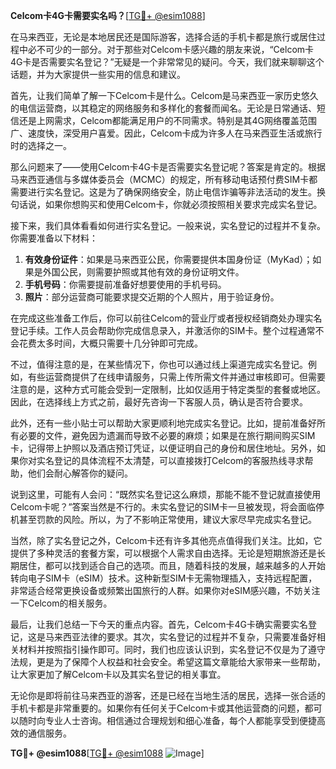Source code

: **Celcom卡4G卡需要实名吗？**[[TG💪+ @esim1088](https://t.me/s/esim1088)]

在马来西亚，无论是本地居民还是国际游客，选择合适的手机卡都是旅行或居住过程中必不可少的一部分。对于那些对Celcom卡感兴趣的朋友来说，“Celcom卡4G卡是否需要实名登记？”无疑是一个非常常见的疑问。今天，我们就来聊聊这个话题，并为大家提供一些实用的信息和建议。

首先，让我们简单了解一下Celcom卡是什么。Celcom是马来西亚一家历史悠久的电信运营商，以其稳定的网络服务和多样化的套餐而闻名。无论是日常通话、短信还是上网需求，Celcom都能满足用户的不同需求。特别是其4G网络覆盖范围广、速度快，深受用户喜爱。因此，Celcom卡成为许多人在马来西亚生活或旅行时的选择之一。

那么问题来了——使用Celcom卡4G卡是否需要实名登记呢？答案是肯定的。根据马来西亚通信与多媒体委员会（MCMC）的规定，所有移动电话预付费SIM卡都需要进行实名登记。这是为了确保网络安全，防止电信诈骗等非法活动的发生。换句话说，如果你想购买和使用Celcom卡，你就必须按照相关要求完成实名登记。

接下来，我们具体看看如何进行实名登记。一般来说，实名登记的过程并不复杂。你需要准备以下材料：

1. **有效身份证件**：如果是马来西亚公民，你需要提供本国身份证（MyKad）；如果是外国公民，则需要护照或其他有效的身份证明文件。
2. **手机号码**：你需要提前准备好想要使用的手机号码。
3. **照片**：部分运营商可能要求提交近期的个人照片，用于验证身份。

在完成这些准备工作后，你可以前往Celcom的营业厅或者授权经销商处办理实名登记手续。工作人员会帮助你完成信息录入，并激活你的SIM卡。整个过程通常不会花费太多时间，大概只需要十几分钟即可完成。

不过，值得注意的是，在某些情况下，你也可以通过线上渠道完成实名登记。例如，有些运营商提供了在线申请服务，只需上传所需文件并通过审核即可。但需要注意的是，这种方式可能会受到一定限制，比如仅适用于特定类型的套餐或地区。因此，在选择线上方式之前，最好先咨询一下客服人员，确认是否符合要求。

此外，还有一些小贴士可以帮助大家更顺利地完成实名登记。比如，提前准备好所有必要的文件，避免因为遗漏而导致不必要的麻烦；如果是在旅行期间购买SIM卡，记得带上护照以及酒店预订凭证，以便证明自己的身份和居住地址。另外，如果你对实名登记的具体流程不太清楚，可以直接拨打Celcom的客服热线寻求帮助，他们会耐心解答你的疑问。

说到这里，可能有人会问：“既然实名登记这么麻烦，那能不能不登记就直接使用Celcom卡呢？”答案当然是不行的。未实名登记的SIM卡一旦被发现，将会面临停机甚至罚款的风险。所以，为了不影响正常使用，建议大家尽早完成实名登记。

当然，除了实名登记之外，Celcom卡还有许多其他亮点值得我们关注。比如，它提供了多种灵活的套餐方案，可以根据个人需求自由选择。无论是短期旅游还是长期居住，都可以找到适合自己的选项。而且，随着科技的发展，越来越多的人开始转向电子SIM卡（eSIM）技术。这种新型SIM卡无需物理插入，支持远程配置，非常适合经常更换设备或频繁出国旅行的人群。如果你对eSIM感兴趣，不妨关注一下Celcom的相关服务。

最后，让我们总结一下今天的重点内容。首先，Celcom卡4G卡确实需要实名登记，这是马来西亚法律的要求。其次，实名登记的过程并不复杂，只需要准备好相关材料并按照指引操作即可。同时，我们也应该认识到，实名登记不仅是为了遵守法规，更是为了保障个人权益和社会安全。希望这篇文章能给大家带来一些帮助，让大家更加了解Celcom卡以及其实名登记的相关事宜。

无论你是即将前往马来西亚的游客，还是已经在当地生活的居民，选择一张合适的手机卡都是非常重要的。如果你有任何关于Celcom卡或其他运营商的问题，都可以随时向专业人士咨询。相信通过合理规划和细心准备，每个人都能享受到便捷高效的通信服务。

**TG💪+ @esim1088**[[TG💪+ @esim1088](https://t.me/s/esim1088) ![Image](https://i.postimg.cc/4NQfJmqS/Snipaste-2025-05-13-00-14-12.png)]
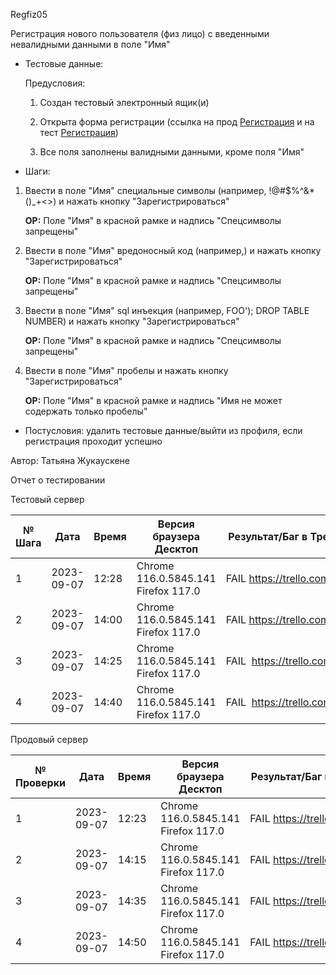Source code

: Regfiz05

Регистрация нового пользователя (физ лицо) с введенными невалидными данными в поле "Имя"

* Тестовые данные: 
  
  Предусловия:
  
  1. Создан тестовый электронный ящик(и)
  
  2. Открыта форма регистрации (ссылка на прод [Регистрация](https://stroyrem-nn.ru/user/register) и на тест [Регистрация](https://test2.stroyrem-nn.ru/user/register))
  
  3. Все поля заполнены валидными данными, кроме поля "Имя"

* Шаги:
1. Ввести в поле "Имя" специальные символы (например, !@#$%^&*()_+<>) и нажать кнопку "Зарегистрироваться"
   
   **ОР:** Поле "Имя" в красной рамке и надпись "Спецсимволы запрещены"

2. Ввести в поле "Имя" вредоносный код (например,<script>alert(“I hacked this!”)</script>) и нажать кнопку "Зарегистрироваться"
   
   **ОР:** Поле "Имя" в красной рамке и надпись "Спецсимволы запрещены"

3. Ввести в поле "Имя" sql инъекция (например, FOO'); DROP TABLE NUMBER) и нажать кнопку "Зарегистрироваться"
   
   **ОР:** Поле "Имя" в красной рамке и надпись "Спецсимволы запрещены"

4. Ввести в поле "Имя" пробелы и нажать кнопку "Зарегистрироваться"
   
   **ОР:** Поле "Имя" в красной рамке и надпись "Имя не может содержать только пробелы"
* Постусловия: удалить тестовые данные/выйти из профиля, если регистрация проходит успешно

Автор: Татьяна Жукаускене

Отчет о тестировании

Тестовый сервер

| № Шага | Дата       | Время | Версия браузера Десктоп             | Результат/Баг в Трелло Десктоп      | Версия браузера и ОС Тач         | Результат/Баг в Трелло Тач         | Дата релиза | QA      |
| ------ | ---------- | ----- | ----------------------------------- | ----------------------------------- | -------------------------------- | ---------------------------------- | ----------- | ------- |
| 1      | 2023-09-07 | 12:28 | Chrome 116.0.5845.141 Firefox 117.0 | FAIL https://trello.com/c/f2z9G7cp  | Chrome 116.0.5845.92, Android 10 | FAIL https://trello.com/c/f2z9G7cp | 03.09.23    | Татьяна |
| 2      | 2023-09-07 | 14:00 | Chrome 116.0.5845.141 Firefox 117.0 | FAIL https://trello.com/c/MXxwlLSs  | Chrome 116.0.5845.163 Android 10 | FAIL https://trello.com/c/MXxwlLSs | 03.09.23    | Татьяна |
| 3      | 2023-09-07 | 14:25 | Chrome 116.0.5845.141 Firefox 117.0 | FAIL  https://trello.com/c/BkHocXAJ | Chrome 116.0.5845.163 Android 10 | FAIL https://trello.com/c/BkHocXAJ | 03.09.23    | Татьяна |
| 4      | 2023-09-07 | 14:40 | Chrome 116.0.5845.141 Firefox 117.0 | FAIL  https://trello.com/c/kVIFmdOF | Chrome 116.0.5845.163 Android 10 | FAIL https://trello.com/c/kVIFmdOF | 03.09.23    | Татьяна |

Продовый сервер

| № Проверки | Дата       | Время | Версия браузера Десктоп             | Результат/Баг в Трелло Десктоп     | Версия браузера и ОС Тач         | Результат/Баг в Трелло Тач         | Дата релиза | QA      |
| ---------- | ---------- | ----- | ----------------------------------- | ---------------------------------- | -------------------------------- | ---------------------------------- | ----------- | ------- |
| 1          | 2023-09-07 | 12:23 | Chrome 116.0.5845.141 Firefox 117.0 | FAIL https://trello.com/c/f2z9G7cp | Chrome 116.0.5845.163 Android 10 | FAIL https://trello.com/c/f2z9G7cp | 03.09.23    | Татьяна |
| 2          | 2023-09-07 | 14:15 | Chrome 116.0.5845.141 Firefox 117.0 | FAIL https://trello.com/c/MXxwlLSs | Chrome 116.0.5845.163 Android 10 | FAIL https://trello.com/c/MXxwlLSs | 03.09.23    | Татьяна |
| 3          | 2023-09-07 | 14:35 | Chrome 116.0.5845.141 Firefox 117.0 | FAIL https://trello.com/c/BkHocXAJ | Chrome 116.0.5845.163 Android 10 | FAIL https://trello.com/c/BkHocXAJ | 03.09.23    | Татьяна |
| 4          | 2023-09-07 | 14:50 | Chrome 116.0.5845.141 Firefox 117.0 | FAIL https://trello.com/c/kVIFmdOF | Chrome 116.0.5845.163 Android 10 | FAIL https://trello.com/c/kVIFmdOF | 03.09.23    | Татьяна |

-- WHAT THE TASK REQUIRES --
Your reply must consist of the number of lines in the material above that include "实名登记的过程并不复杂", and nothing else.

-- WRITTEN RESPONSE --
2